Peinture et littérature maghrébine
Du pictural au « au scrip-pictural »
Comme on l’a déjà mentionné dans l’introduction, la peinture a toujours inspiré l’écrivain. C’est dans le but de définir une activité esthétique singulière à chacun, que les auteurs du XIXe et XX e siècle sont tentés par de nouvelles orientations et trouvent dans les activités créatrices de l’art pictural une véritable source d’inspiration souligne Daniel Bergez. Les modalités d’insertion de l’art pictural dans la littérature peuvent prendre différentes formes. Selon Daniel Bergez, la peinture constitue pour l’écrivain un sujet et souligne que « le travail de l’écrivain serait analogue à celui du peintre montrant l’écrivain au travail .Il s’agit en fait d’une mise en abyme symétrique »13.C’est le principe de la doctrine de l’ut pictura poesis. L’autre principe est celui de l’ekphrasis, défini comme étant « une description d’oeuvre d’art, réelle ou fictive, enchâssée dans un récit »14.Dans ce procédé, affirme D.Bergez, « la représentation se redouble, du visuel au linguistique »15 Pour la littérature, l’art pictural ne constitue pas seulement un objet d’étude mais une source d’inspiration. D.Bergez parle de « l’écriture picturale »16, une écriture grâce à laquelle l’écrivain « intériorise »17 un élément de la toile et le « transforme en style »18 .Toujours et selon D .Bergez, cette écriture s’est imposée au XIXème siècle, époque où l’on parle de l’impressionnisme littéraire.
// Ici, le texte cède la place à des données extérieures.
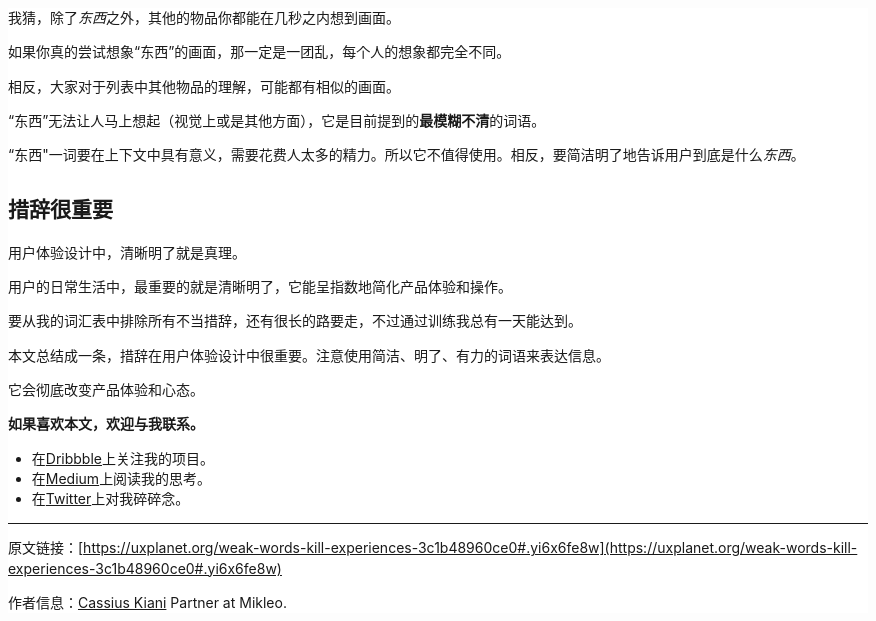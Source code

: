 我猜，除了*东西*之外，其他的物品你都能在几秒之内想到画面。

如果你真的尝试想象“东西”的画面，那一定是一团乱，每个人的想象都完全不同。

相反，大家对于列表中其他物品的理解，可能都有相似的画面。

“东西”无法让人马上想起（视觉上或是其他方面），它是目前提到的**最模糊不清**的词语。

“东西"一词要在上下文中具有意义，需要花费人太多的精力。所以它不值得使用。相反，要简洁明了地告诉用户到底是什么*东西*。

## 措辞很重要

用户体验设计中，清晰明了就是真理。

用户的日常生活中，最重要的就是清晰明了，它能呈指数地简化产品体验和操作。

要从我的词汇表中排除所有不当措辞，还有很长的路要走，不过通过训练我总有一天能达到。

本文总结成一条，措辞在用户体验设计中很重要。注意使用简洁、明了、有力的词语来表达信息。

它会彻底改变产品体验和心态。

**如果喜欢本文，欢迎与我联系。**

- 在[Dribbble](http://dribbble.com/cassiuskiani)上关注我的项目。
- 在[Medium](http://medium.com/@cassiuskiani)上阅读我的思考。
- 在[Twitter](http://twitter.com/cassiuskiani)上对我碎碎念。

---

原文链接：[https://uxplanet.org/weak-words-kill-experiences-3c1b48960ce0#.yi6x6fe8w](https://uxplanet.org/weak-words-kill-experiences-3c1b48960ce0#.yi6x6fe8w)

作者信息：[Cassius Kiani](https://uxplanet.org/@cassiuskiani)
Partner at Mikleo.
Ainsi, Verlaine dont le style se caractérise par la disposition de petites touches juxtaposées, nous rappelle le style des impressionnistes. En fait, la manifestation de l’impressionnisme dans les écrits de Verlaine se traduit par « la brièveté des vers »19 engendrant ainsi une « rapidité dans l’écriture »20 rapidité « qui fait penser à un paysage traversé avec vitesse 21». Au XX e siècle, après l’impressionnisme, d’autres courants picturaux contestataires font leur apparition. Parmi eux, celui auquel on fera référence tout au long de notre travail : le cubisme.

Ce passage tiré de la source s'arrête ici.